■ Exercise objective ■
Below are some entries. Repeat exactly the lines from the one with "1. 语法简单。保持语法尽量" through the one with "为了判断一个类型的计算结果符合预期，我们使用的工具主要有：", and only those.

■ Rendered images with source text ■
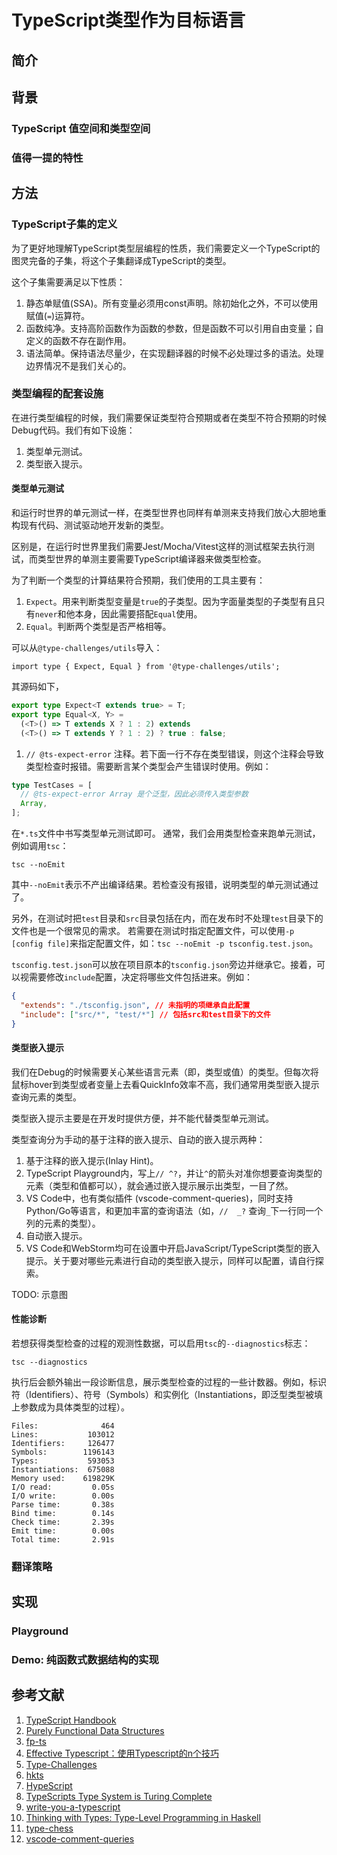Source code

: # TypeScript类型作为目标语言

## 简介

## 背景

### TypeScript 值空间和类型空间

### 值得一提的特性

<!-- ### 类型驱动开发(TyDe) -->

## 方法

### TypeScript子集的定义

为了更好地理解TypeScript类型层编程的性质，我们需要定义一个TypeScript的图灵完备的子集，将这个子集翻译成TypeScript的类型。

这个子集需要满足以下性质：

1. 静态单赋值(SSA)。所有变量必须用const声明。除初始化之外，不可以使用赋值(`=`)运算符。
1. 函数纯净。支持高阶函数作为函数的参数，但是函数不可以引用自由变量；自定义的函数不存在副作用。
1. 语法简单。保持语法尽量少，在实现翻译器的时候不必处理过多的语法。处理边界情况不是我们关心的。

### 类型编程的配套设施

在进行类型编程的时候，我们需要保证类型符合预期或者在类型不符合预期的时候Debug代码。我们有如下设施：

1. 类型单元测试。
1. 类型嵌入提示。

#### 类型单元测试

和运行时世界的单元测试一样，在类型世界也同样有单测来支持我们放心大胆地重构现有代码、测试驱动地开发新的类型。

区别是，在运行时世界里我们需要Jest/Mocha/Vitest这样的测试框架去执行测试，而类型世界的单测主要需要TypeScript编译器来做类型检查。

为了判断一个类型的计算结果符合预期，我们使用的工具主要有：

1. `Expect`。用来判断类型变量是`true`的子类型。因为字面量类型的子类型有且只有`never`和他本身，因此需要搭配`Equal`使用。
1. `Equal`。判断两个类型是否严格相等。

可以从`@type-challenges/utils`导入：

```
import type { Expect, Equal } from '@type-challenges/utils';
```

其源码如下，

```ts
export type Expect<T extends true> = T;
export type Equal<X, Y> =
  (<T>() => T extends X ? 1 : 2) extends
  (<T>() => T extends Y ? 1 : 2) ? true : false;
```

1. `// @ts-expect-error` 注释。若下面一行不存在类型错误，则这个注释会导致类型检查时报错。需要断言某个类型会产生错误时使用。例如：

```ts
type TestCases = [
  // @ts-expect-error Array 是个泛型，因此必须传入类型参数
  Array,
];
```

在`*.ts`文件中书写类型单元测试即可。 通常，我们会用类型检查来跑单元测试，例如调用`tsc`：

```
tsc --noEmit
```

其中`--noEmit`表示不产出编译结果。若检查没有报错，说明类型的单元测试通过了。

另外，在测试时把`test`目录和`src`目录包括在内，而在发布时不处理`test`目录下的文件也是一个很常见的需求。
若需要在测试时指定配置文件，可以使用`-p [config file]`来指定配置文件，如：`tsc --noEmit -p tsconfig.test.json`。

`tsconfig.test.json`可以放在项目原本的`tsconfig.json`旁边并继承它。接着，可以视需要修改`include`配置，决定将哪些文件包括进来。例如：

```json
{
  "extends": "./tsconfig.json", // 未指明的项继承自此配置
  "include": ["src/*", "test/*"] // 包括src和test目录下的文件
}
```

#### 类型嵌入提示

我们在Debug的时候需要关心某些语言元素（即，类型或值）的类型。但每次将鼠标hover到类型或者变量上去看QuickInfo效率不高，我们通常用类型嵌入提示查询元素的类型。

类型嵌入提示主要是在开发时提供方便，并不能代替类型单元测试。

类型查询分为手动的基于注释的嵌入提示、自动的嵌入提示两种：

1. 基于注释的嵌入提示(Inlay Hint)。
  1. TypeScript Playground内，写上`// ^?`，并让`^`的箭头对准你想要查询类型的元素（类型和值都可以），就会通过嵌入提示展示出类型，一目了然。
  1. VS Code中，也有类似插件 (vscode-comment-queries)，同时支持Python/Go等语言，和更加丰富的查询语法（如，`//  _?` 查询`_`下一行同一个列的元素的类型）。
1. 自动嵌入提示。
  1. VS Code和WebStorm均可在设置中开启JavaScript/TypeScript类型的嵌入提示。关于要对哪些元素进行自动的类型嵌入提示，同样可以配置，请自行探索。

TODO: 示意图

#### 性能诊断

若想获得类型检查的过程的观测性数据，可以启用`tsc`的`--diagnostics`标志：

```
tsc --diagnostics
```

执行后会额外输出一段诊断信息，展示类型检查的过程的一些计数器。例如，标识符（Identifiers）、符号（Symbols）和实例化（Instantiations，即泛型类型被填上参数成为具体类型的过程）。

```
Files:              464
Lines:           103012
Identifiers:     126477
Symbols:        1196143
Types:           593053
Instantiations:  675088
Memory used:    619829K
I/O read:         0.05s
I/O write:        0.00s
Parse time:       0.38s
Bind time:        0.14s
Check time:       2.39s
Emit time:        0.00s
Total time:       2.91s
```

### 翻译策略

## 实现

### Playground

### Demo: 纯函数式数据结构的实现

## 参考文献

1. [TypeScript Handbook](https://www.typescriptlang.org/docs/handbook/intro.html)
1. [Purely Functional Data Structures](https://www.cs.cmu.edu/~rwh/students/okasaki.pdf)
1. [fp-ts](https://github.com/gcanti/fp-ts)
1. [Effective Typescript：使用Typescript的n个技巧](https://zhuanlan.zhihu.com/p/104311029)
1. [Type-Challenges](https://github.com/type-challenges/type-challenges)
1. [hkts](https://github.com/pelotom/hkts)
1. [HypeScript](https://github.com/ronami/HypeScript)
1. [TypeScripts Type System is Turing Complete](https://github.com/microsoft/TypeScript/issues/14833)
1. [write-you-a-typescript](https://github.com/suica/write-you-a-typescript)
1. [Thinking with Types: Type-Level Programming in Haskell](https://leanpub.com/thinking-with-types)
1. [type-chess](https://github.com/chinese-chess-everywhere/type-chess)
1. [vscode-comment-queries](https://marketplace.visualstudio.com/items?itemName=YiJie.vscode-comment-queries)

■ Answer box ■
1. 语法简单。保持语法尽量少，在实现翻译器的时候不必处理过多的语法。处理边界情况不是我们关心的。

### 类型编程的配套设施

在进行类型编程的时候，我们需要保证类型符合预期或者在类型不符合预期的时候Debug代码。我们有如下设施：

1. 类型单元测试。
1. 类型嵌入提示。

#### 类型单元测试

和运行时世界的单元测试一样，在类型世界也同样有单测来支持我们放心大胆地重构现有代码、测试驱动地开发新的类型。

区别是，在运行时世界里我们需要Jest/Mocha/Vitest这样的测试框架去执行测试，而类型世界的单测主要需要TypeScript编译器来做类型检查。

为了判断一个类型的计算结果符合预期，我们使用的工具主要有：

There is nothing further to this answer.